Jim Haseloff. He is a professor at the Department of Plant Sciences and head of the Synthetic Biology and Reprogramming of Plant Systems Group. With a history of research in plant viroids, RNA enzymes and engineering approaches to plant development, Jim is currently interested in simple open systems for plant synthetic biology. Jim is Chair of the Steering Committee for the Synthetic Biology Strategic Research Initiative, established in 2013 to advance cross-disciplinary research within the University.

Chris Howe. He is Professor of Plant Biochemistry and group leader at the Department of Biochemistry. His group's overall research theme is the biochemistry and molecular evolution of photosynthetic organisms. One of the group's achievements has been the discovery of a novel cytochrome in plants and green algae (cytochrome c6A), whose function they are still investigating. Their research interests also extend to the manipulation of algae photosynthetic machinery for the production of renewable energy as well as chloroplast genome and its evolution.

Kathryn Lilley. She is a professor in the Department of Biochemistry. She is also the Director of the Cambridge Centre for Proteomics, whose aim is the development of robust proteomics technology to be applied in a variety of biological questions, as well as the Director of the Cambridge Systems Biology Centre. In 2017, Kathryn received the Juan Pablo Albar Proteome Pioneer award from the European Proteomics Association and the Silver Level Thermo Scientific Tandem Mass Tag (TMT) Research Award.

Gos Micklem. He is Director of the Cambridge Computational Biology Institute, based in the Department of Applied Mathematics and Theoretical Physics. Gos is also a member of the Department of Genetics, and his research group is based in the Cambridge Systems Biology Centre, with interests in integrative genomics through the InterMine project.

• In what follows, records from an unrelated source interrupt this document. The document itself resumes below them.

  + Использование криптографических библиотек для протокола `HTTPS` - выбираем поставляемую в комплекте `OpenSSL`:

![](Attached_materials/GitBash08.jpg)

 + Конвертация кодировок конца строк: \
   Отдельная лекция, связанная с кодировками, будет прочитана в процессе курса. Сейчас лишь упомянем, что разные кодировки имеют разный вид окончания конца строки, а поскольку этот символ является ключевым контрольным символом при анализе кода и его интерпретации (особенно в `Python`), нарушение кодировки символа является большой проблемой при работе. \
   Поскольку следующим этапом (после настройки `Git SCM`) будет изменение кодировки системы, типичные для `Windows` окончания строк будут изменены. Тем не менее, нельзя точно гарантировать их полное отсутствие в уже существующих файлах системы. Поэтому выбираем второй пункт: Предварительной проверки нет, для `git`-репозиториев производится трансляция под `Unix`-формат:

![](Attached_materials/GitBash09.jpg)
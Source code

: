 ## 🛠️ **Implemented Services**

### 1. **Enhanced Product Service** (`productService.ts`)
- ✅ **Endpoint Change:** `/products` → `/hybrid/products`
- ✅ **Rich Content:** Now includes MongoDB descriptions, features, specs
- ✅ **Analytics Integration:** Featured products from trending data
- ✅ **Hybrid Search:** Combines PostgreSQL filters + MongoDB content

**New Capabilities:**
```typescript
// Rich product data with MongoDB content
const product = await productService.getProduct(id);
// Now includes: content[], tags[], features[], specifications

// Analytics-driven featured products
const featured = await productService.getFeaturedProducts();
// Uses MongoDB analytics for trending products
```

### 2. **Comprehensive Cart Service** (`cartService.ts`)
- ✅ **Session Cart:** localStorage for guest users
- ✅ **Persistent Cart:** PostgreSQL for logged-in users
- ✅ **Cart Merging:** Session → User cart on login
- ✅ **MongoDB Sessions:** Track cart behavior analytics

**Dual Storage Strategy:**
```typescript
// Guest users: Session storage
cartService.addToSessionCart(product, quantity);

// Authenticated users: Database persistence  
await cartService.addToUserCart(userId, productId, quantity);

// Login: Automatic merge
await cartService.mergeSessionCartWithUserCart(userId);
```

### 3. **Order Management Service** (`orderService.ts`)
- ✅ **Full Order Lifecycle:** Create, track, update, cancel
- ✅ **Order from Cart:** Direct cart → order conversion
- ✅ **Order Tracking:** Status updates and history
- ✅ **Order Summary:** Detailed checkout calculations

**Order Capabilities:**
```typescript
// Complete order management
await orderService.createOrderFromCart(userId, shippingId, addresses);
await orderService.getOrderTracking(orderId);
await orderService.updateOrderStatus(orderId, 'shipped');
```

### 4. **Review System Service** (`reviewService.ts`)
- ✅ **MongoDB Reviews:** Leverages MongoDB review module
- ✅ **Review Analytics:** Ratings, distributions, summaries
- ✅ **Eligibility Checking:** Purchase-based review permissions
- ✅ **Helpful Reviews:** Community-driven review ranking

Róisín Owens. She is a lecturer and the head of the Bioelectronic Systems Technology Group at CEB. Her current research interests lie on the application of organic electronic materials for monitoring biological systems in vitro, with an emphasis on the gut-brain-microbiome axis. Róisín has received several awards, including the ERC starting (2011), proof of concept (2014) and consolidator (2016) grants, a Marie Curie fellowship, and an EMBO fellowship.

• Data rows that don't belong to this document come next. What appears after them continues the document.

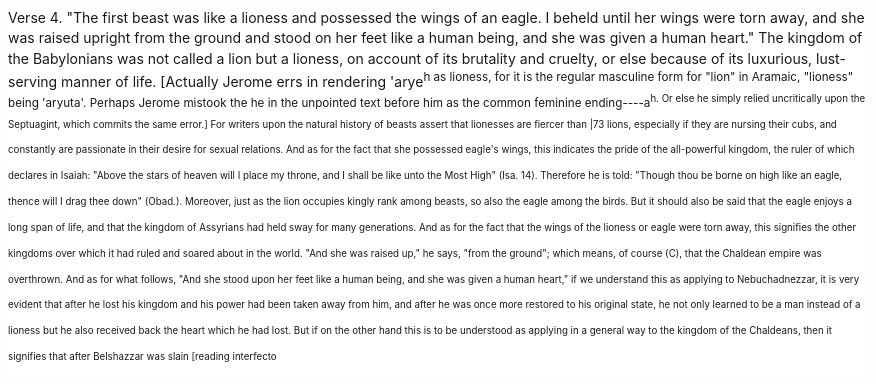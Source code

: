Verse 4. "The first beast was like a lioness and possessed the wings
of an eagle. I beheld until her wings were torn away, and she was raised upright
from the ground and stood on her feet like a human being, and she was given a
human heart." The kingdom of the Babylonians was not called a lion but
a lioness, on account of its brutality and cruelty, or else because of its
luxurious, lust-serving manner of life. [Actually Jerome errs in rendering 'arye<sup>h
as lioness, for it is the regular masculine form for "lion" in
Aramaic, "lioness" being 'aryuta'. Perhaps Jerome mistook the he
in the unpointed text before him as the common feminine ending----a<sup>h.
Or else he simply relied uncritically upon the Septuagint, which commits the
same error.] For writers upon the natural history of beasts assert that
lionesses are fiercer than |73 lions,
especially if they are nursing their cubs, and constantly are passionate in
their desire for sexual relations. And as for the fact that she possessed
eagle's wings, this indicates the pride of the all-powerful kingdom, the ruler
of which declares in Isaiah: "Above the stars of heaven will I place my
throne, and I shall be like unto the Most High" (Isa. 14). Therefore he is
told: "Though thou be borne on high like an eagle, thence will I drag thee
down" (Obad.). Moreover, just as the lion occupies kingly rank among
beasts, so also the eagle among the birds. But it should also be said that the
eagle enjoys a long span of life, and that the kingdom of Assyrians had held
sway for many generations. And as for the fact that the wings of the lioness or
eagle were torn away, this signifies the other kingdoms over which it had ruled
and soared about in the world. "And she was raised up," he says,
"from the ground"; which means, of course (C), that the Chaldean
empire was overthrown. And as for what follows, "And she stood upon her
feet like a human being, and she was given a human heart," if we understand
this as applying to Nebuchadnezzar, it is very evident that after he lost his
kingdom and his power had been taken away from him, and after he was once more
restored to his original state, he not only learned to be a man instead of a
lioness but he also received back the heart which he had lost. But if on the
other hand this is to be understood as applying in a general way to the kingdom
of the Chaldeans, then it signifies that after Belshazzar was slain [reading interfecto
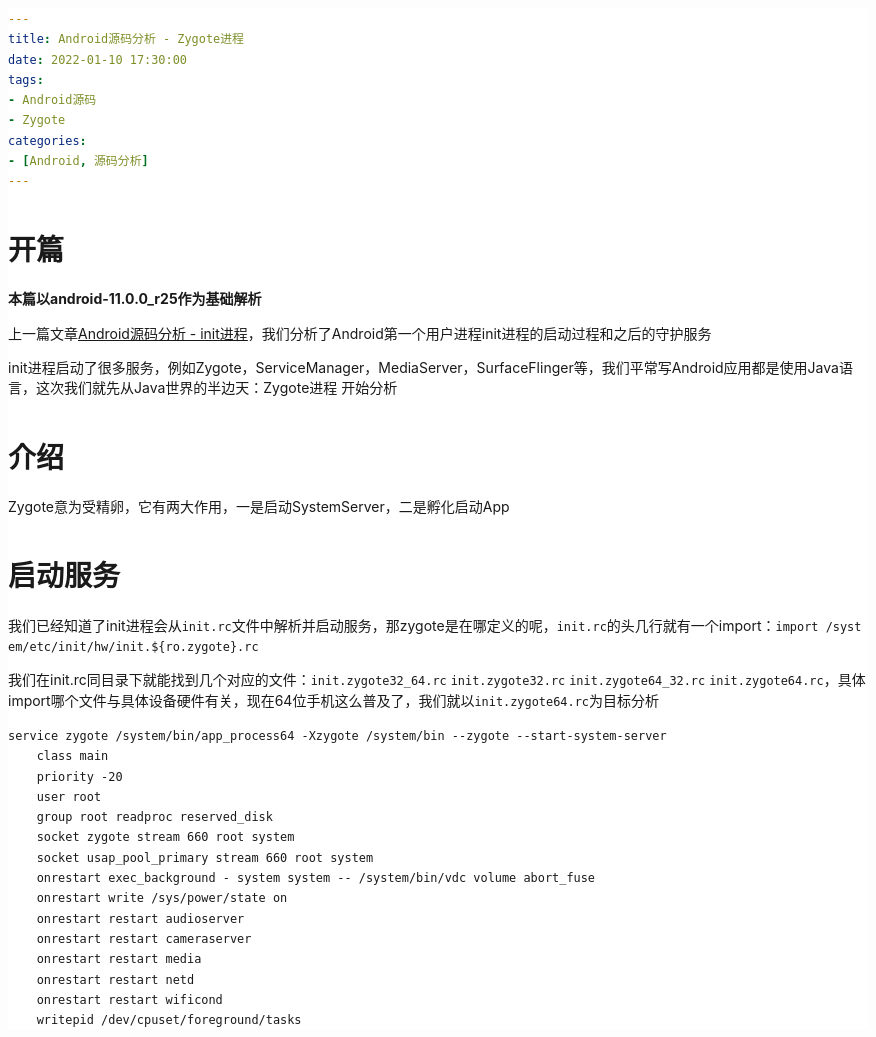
 ```yaml
---
title: Android源码分析 - Zygote进程
date: 2022-01-10 17:30:00
tags: 
- Android源码
- Zygote
categories: 
- [Android, 源码分析]
---
```


# 开篇

**本篇以android-11.0.0_r25作为基础解析**

上一篇文章[Android源码分析 - init进程](https://juejin.cn/post/7049277873877680142)，我们分析了Android第一个用户进程init进程的启动过程和之后的守护服务

init进程启动了很多服务，例如Zygote，ServiceManager，MediaServer，SurfaceFlinger等，我们平常写Android应用都是使用Java语言，这次我们就先从Java世界的半边天：Zygote进程 开始分析

# 介绍

Zygote意为受精卵，它有两大作用，一是启动SystemServer，二是孵化启动App

# 启动服务

我们已经知道了init进程会从`init.rc`文件中解析并启动服务，那zygote是在哪定义的呢，`init.rc`的头几行就有一个import：`import /system/etc/init/hw/init.${ro.zygote}.rc`

我们在init.rc同目录下就能找到几个对应的文件：`init.zygote32_64.rc` `init.zygote32.rc` `init.zygote64_32.rc` `init.zygote64.rc`，具体import哪个文件与具体设备硬件有关，现在64位手机这么普及了，我们就以`init.zygote64.rc`为目标分析

```
service zygote /system/bin/app_process64 -Xzygote /system/bin --zygote --start-system-server
    class main
    priority -20
    user root
    group root readproc reserved_disk
    socket zygote stream 660 root system
    socket usap_pool_primary stream 660 root system
    onrestart exec_background - system system -- /system/bin/vdc volume abort_fuse
    onrestart write /sys/power/state on
    onrestart restart audioserver
    onrestart restart cameraserver
    onrestart restart media
    onrestart restart netd
    onrestart restart wificond
    writepid /dev/cpuset/foreground/tasks
```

Steve Russell. He is a professor and head of group at the Department of Genetics and the Cambridge Systems Biology Centre. Steve's lab explores aspects of transcriptional regulation and chromatin architecture at a genome wide scale in Drosophila. His group has a long-standing commitment to the provision of community resources for the fly, and they have contributed to several resource projects including DrosDel, FlyChip and modENCODE. Steve is involved in the Grand Challenges in Global Health programme to develop novel methods of controlling the malaria vector Anopheles gambiae.

Alison Smith. She is Professor of Plant Biochemistry and Head of the Department of Plant Sciences. Alison's research group focuses on several aspects of the metabolism of plants, algae and bacteria, in particular vitamin and cofactor biosynthesis, using synthetic biology approaches to develop algae as novel production platforms for high value products. She is the Director of the Algal Innovation Centre, a facility that allows growth of algae at scale under natural conditions in collaboration with industry.

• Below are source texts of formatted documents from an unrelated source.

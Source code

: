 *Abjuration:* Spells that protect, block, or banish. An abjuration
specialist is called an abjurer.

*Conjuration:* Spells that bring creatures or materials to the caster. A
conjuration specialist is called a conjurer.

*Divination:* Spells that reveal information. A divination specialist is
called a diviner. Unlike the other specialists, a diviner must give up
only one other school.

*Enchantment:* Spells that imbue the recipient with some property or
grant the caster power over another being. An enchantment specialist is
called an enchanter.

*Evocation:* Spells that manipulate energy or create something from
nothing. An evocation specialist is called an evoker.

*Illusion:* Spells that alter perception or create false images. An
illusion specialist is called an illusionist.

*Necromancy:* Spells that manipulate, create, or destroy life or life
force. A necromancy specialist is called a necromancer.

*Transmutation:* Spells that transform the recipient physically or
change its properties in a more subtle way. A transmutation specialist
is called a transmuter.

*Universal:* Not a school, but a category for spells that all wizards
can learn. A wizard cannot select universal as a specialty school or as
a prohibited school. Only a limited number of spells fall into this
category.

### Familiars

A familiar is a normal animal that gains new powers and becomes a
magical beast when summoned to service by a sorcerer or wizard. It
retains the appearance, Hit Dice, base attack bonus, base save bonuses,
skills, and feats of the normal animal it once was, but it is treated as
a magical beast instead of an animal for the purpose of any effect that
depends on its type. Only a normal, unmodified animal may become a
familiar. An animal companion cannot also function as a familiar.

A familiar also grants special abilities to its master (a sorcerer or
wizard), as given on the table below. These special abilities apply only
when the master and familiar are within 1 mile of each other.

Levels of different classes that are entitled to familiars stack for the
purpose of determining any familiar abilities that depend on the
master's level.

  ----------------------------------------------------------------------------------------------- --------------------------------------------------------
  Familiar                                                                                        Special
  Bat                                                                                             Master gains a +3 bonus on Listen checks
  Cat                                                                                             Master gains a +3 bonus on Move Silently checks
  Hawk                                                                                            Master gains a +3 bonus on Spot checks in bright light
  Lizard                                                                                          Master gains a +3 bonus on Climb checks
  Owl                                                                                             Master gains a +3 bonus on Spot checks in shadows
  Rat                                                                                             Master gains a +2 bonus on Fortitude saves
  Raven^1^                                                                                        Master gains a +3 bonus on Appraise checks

Paul Varley. He is Vice President for Science and Collaborations and Biopharmaceutical Development at MedImmune. Before joining MedImmune (formerly Cambridge Antibody Technology, CAT), Paul was Head of Protein Science at British Biotech. He is a member of the Advisory Board of the UK National Biologics Manufacturing Centre, a member of the Advisory Board for the UCL EPSRC Centre for Innovative Manufacturing in Emergent Macromolecular Therapies, Chair of the British Pharmacopeia Expert Advisory Group on biological and biotechnological products, and a member of the European Pharmacopeia Expert Committee on Monoclonal Antibodies.

Chris van der Walle. He is a Fellow at MedImmune. Previously, Chris has conducted research at King's College London and University of Oxford before taking up lectureships in pharmaceutical biology at the Universities of Bath and later Strathclyde. His research interests lie on protein biophysics, bioprocessing and controlled delivery of nucleic acid-based drugs.